You might see other animal health marketers on occasion, but how often do you actually meet them and share ideas? It’s a rare event when we can get together and discuss our industry. And that’s why NAVC2016 was such a rewarding experience.

Because NAVC events are among of the world’s largest conferences for veterinarians and associated animal health professionals, it’s also one of the largest gatherings of animal health marketers too. So, working with the good people at NAVC, we took the opportunity to hold a professional development event for folks in our industry. (Clearly, there’s a real hunger for this type of event; over 250 sales and marketing leaders registered for it, despite their insanely busy schedules at the conference.)

It’s a rare event when we can get together and discuss our industry.
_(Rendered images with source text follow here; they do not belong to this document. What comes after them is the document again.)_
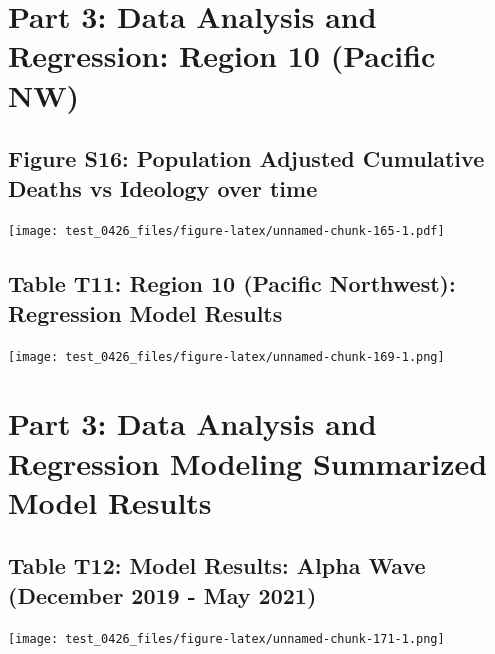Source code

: \documentclass[
]{article}
\begin{document}
\hypertarget{part-3-data-analysis-and-regression-region-10-pacific-nw}{%
\section{Part 3: Data Analysis and Regression: Region 10 (Pacific
NW)}\label{part-3-data-analysis-and-regression-region-10-pacific-nw}}

\hypertarget{figure-s16-population-adjusted-cumulative-deaths-vs-ideology-over-time}{%
\subsection{Figure S16: Population Adjusted Cumulative Deaths vs
Ideology over
time}\label{figure-s16-population-adjusted-cumulative-deaths-vs-ideology-over-time}}

\texttt{[image: test\_0426\_files/figure-latex/unnamed-chunk-165-1.pdf]}

\hypertarget{table-t11-region-10-pacific-northwest-regression-model-results}{%
\subsection{Table T11: Region 10 (Pacific Northwest): Regression Model
Results}\label{table-t11-region-10-pacific-northwest-regression-model-results}}

\texttt{[image: test\_0426\_files/figure-latex/unnamed-chunk-169-1.png]}

\newpage

\newpage

\hypertarget{part-3-data-analysis-and-regression-modeling-summarized-model-results}{%
\section{Part 3: Data Analysis and Regression Modeling Summarized Model
Results}\label{part-3-data-analysis-and-regression-modeling-summarized-model-results}}

\hypertarget{table-t12-model-results-alpha-wave-december-2019---may-2021}{%
\subsection{Table T12: Model Results: Alpha Wave (December 2019 - May
2021)}\label{table-t12-model-results-alpha-wave-december-2019---may-2021}}

\texttt{[image: test\_0426\_files/figure-latex/unnamed-chunk-171-1.png]}
\end{document}
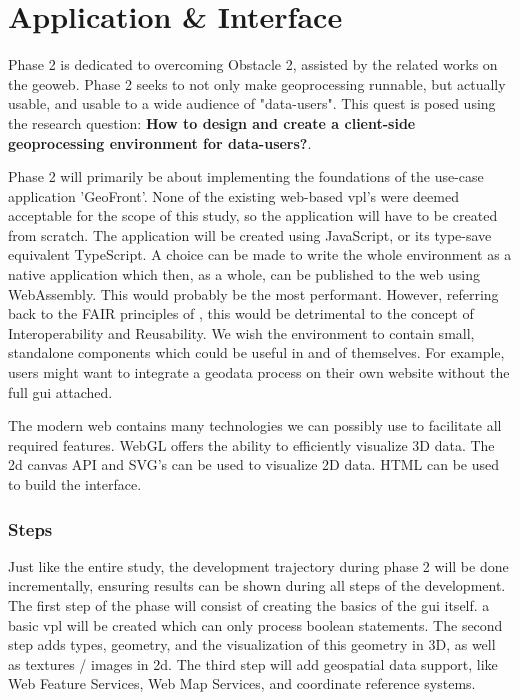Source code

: \section{Application \& Interface}
\label{sec:method-two}

\mySubRQTwo


Phase 2 is dedicated to overcoming Obstacle 2, assisted by the related works on the geoweb. Phase 2 seeks to not only make geoprocessing runnable, but actually usable, and usable to a wide audience of "data-users". This quest is posed using the research question: \textbf{How to design and create a client-side geoprocessing environment for data-users?}. 

Phase 2 will primarily be about implementing the foundations of the use-case application 'GeoFront'. None of the existing web-based \ac{vpl}'s were deemed acceptable for the scope of this study, so the application will have to be created from scratch. 
The application will be created using JavaScript, or its type-save equivalent TypeScript. 
A choice can be made to write the whole environment as a native application which then, as a whole, can be published to the web using WebAssembly. 
This would probably be the most performant. 
However, referring back to the FAIR principles of \cite{mark_d_wilkinson_fair_2016}, this would be detrimental to the concept of Interoperability and Reusability. 
We wish the environment to contain small, standalone components which could be useful in and of themselves. 
For example, users might want to integrate a geodata process on their own website without the full \ac{gui} attached.

The modern web contains many technologies we can possibly use to facilitate all required features. WebGL offers the ability to efficiently visualize 3D data. The 2d canvas API and SVG's can be used to visualize 2D data. HTML can be used to build the interface.

\subsubsection*{Steps}

Just like the entire study, the development trajectory during phase 2 will be done incrementally, ensuring results can be shown during all steps of the development. 
The first step of the phase will consist of creating the basics of the \ac{gui} itself. a basic \ac{vpl} will be created which can only process boolean statements. The second step adds types, geometry, and the visualization of this geometry in 3D, as well as textures / images in 2d. The third step will add geospatial data support, like Web Feature Services, Web Map Services, and coordinate reference systems.  

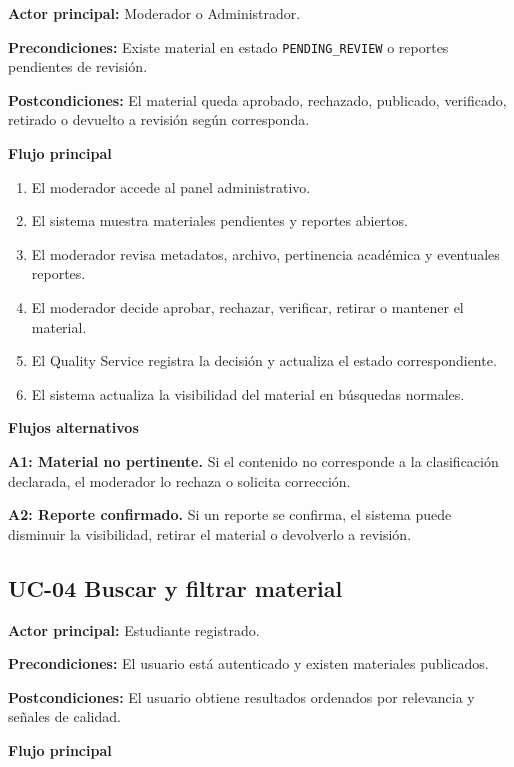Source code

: \documentclass[12pt,a4paper]{article}
\begin{document}
\noindent\textbf{Actor principal:} Moderador o Administrador.

\noindent\textbf{Precondiciones:} Existe material en estado \texttt{PENDING\_REVIEW} o reportes pendientes de revisión.

\noindent\textbf{Postcondiciones:} El material queda aprobado, rechazado, publicado, verificado, retirado o devuelto a revisión según corresponda.

\noindent\textbf{Flujo principal}

\begin{enumerate}
    \item El moderador accede al panel administrativo.
    \item El sistema muestra materiales pendientes y reportes abiertos.
    \item El moderador revisa metadatos, archivo, pertinencia académica y eventuales reportes.
    \item El moderador decide aprobar, rechazar, verificar, retirar o mantener el material.
    \item El Quality Service registra la decisión y actualiza el estado correspondiente.
    \item El sistema actualiza la visibilidad del material en búsquedas normales.
\end{enumerate}

\noindent\textbf{Flujos alternativos}

\noindent\textbf{A1: Material no pertinente.} Si el contenido no corresponde a la clasificación declarada, el moderador lo rechaza o solicita corrección.

\noindent\textbf{A2: Reporte confirmado.} Si un reporte se confirma, el sistema puede disminuir la visibilidad, retirar el material o devolverlo a revisión.

\subsection{UC-04 Buscar y filtrar material}

\noindent\textbf{Actor principal:} Estudiante registrado.

\noindent\textbf{Precondiciones:} El usuario está autenticado y existen materiales publicados.

\noindent\textbf{Postcondiciones:} El usuario obtiene resultados ordenados por relevancia y señales de calidad.

\noindent\textbf{Flujo principal}
\end{document}

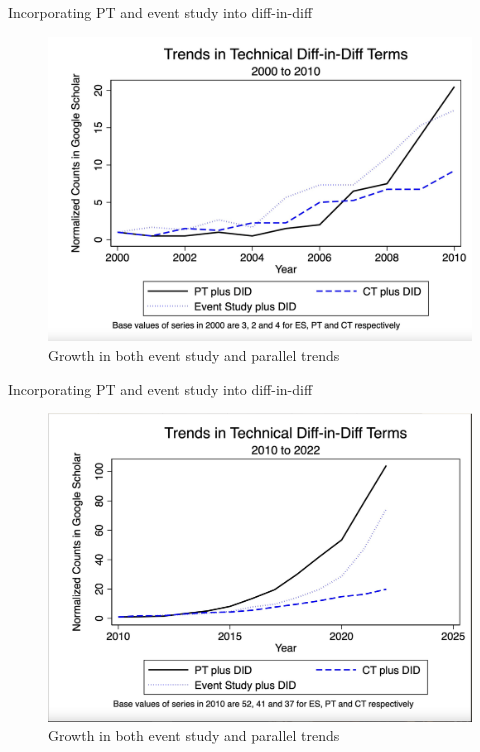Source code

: \documentclass{beamer}
\begin{document}
\begin{frame}{Incorporating PT and event study into diff-in-diff}

	\begin{figure}
	\caption{Growth in both event study and parallel trends}
	\includegraphics[scale=0.2]{./lecture_includes/espt_2}
	\end{figure}


\end{frame}

\begin{frame}{Incorporating PT and event study into diff-in-diff}

	\begin{figure}
	\caption{Growth in both event study and parallel trends}
	\includegraphics[scale=0.2]{./lecture_includes/espt_3}
	\end{figure}


\end{frame}
\end{document}
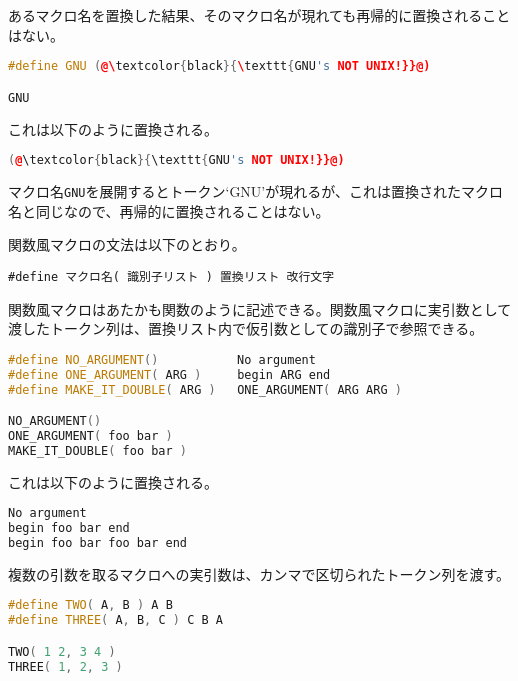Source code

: あるマクロ名を置換した結果、そのマクロ名が現れても再帰的に置換されることはない。

\begin{lstlisting}[language={C++}]
#define GNU (@\textcolor{black}{\texttt{GNU's NOT UNIX!}}@)

GNU
\end{lstlisting}

これは以下のように置換される。

\begin{lstlisting}[language={C++}]
(@\textcolor{black}{\texttt{GNU's NOT UNIX!}}@)
\end{lstlisting}

マクロ名\texttt{GNU}を展開するとトークン`GNU'が現れるが、これは置換されたマクロ名と同じなので、再帰的に置換されることはない。


関数風マクロの文法は以下のとおり。

\begin{lstlisting}[style=grammar]
#define マクロ名( 識別子リスト ) 置換リスト 改行文字
\end{lstlisting}

関数風マクロはあたかも関数のように記述できる。関数風マクロに実引数として渡したトークン列は、置換リスト内で仮引数としての識別子で参照できる。

\begin{lstlisting}[language={C++}]
#define NO_ARGUMENT()           No argument
#define ONE_ARGUMENT( ARG )     begin ARG end
#define MAKE_IT_DOUBLE( ARG )   ONE_ARGUMENT( ARG ARG )

NO_ARGUMENT()
ONE_ARGUMENT( foo bar )
MAKE_IT_DOUBLE( foo bar )
\end{lstlisting}

これは以下のように置換される。

\begin{lstlisting}[language={C++}]
No argument
begin foo bar end
begin foo bar foo bar end
\end{lstlisting}

複数の引数を取るマクロへの実引数は、カンマで区切られたトークン列を渡す。

\begin{lstlisting}[language={C++}]
#define TWO( A, B ) A B
#define THREE( A, B, C ) C B A

TWO( 1 2, 3 4 )
THREE( 1, 2, 3 )
\end{lstlisting}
And what an event it was! We asked Wall Street Journal best-selling author Pat Spenner, co-author of The Challenger Customer and Strategic Initiatives Leader at CEB, to discuss his organization’s research on today’s B2B buying journey. What he shared was fascinating. Here are 4 surprising findings from the extensive research conducted by CEB:

  • The average number of people involved in making a B2B purchase decision is 5.4.
  • Moving from a single decision maker to a purchasing team of even just two, decreases the likelihood of purchase from 81% to 55%!
  • Salespeople who focus primarily on building relationships are the least successful. The most successful salespeople constantly challenge the way customers think about their businesses.
  • Rather than engage everyone involved in the purchase decision, successful sales people are quick to identify particular customer types—mobilizers—in the customer organization.
Pat also added some clear direction around how marketers and sales staff can leverage this insight to their advantage (in addition to explaining the mobilizer customer type.) Rather than summarize it here, I encourage you to view his presentation on The Challenger Customer on Slideshare.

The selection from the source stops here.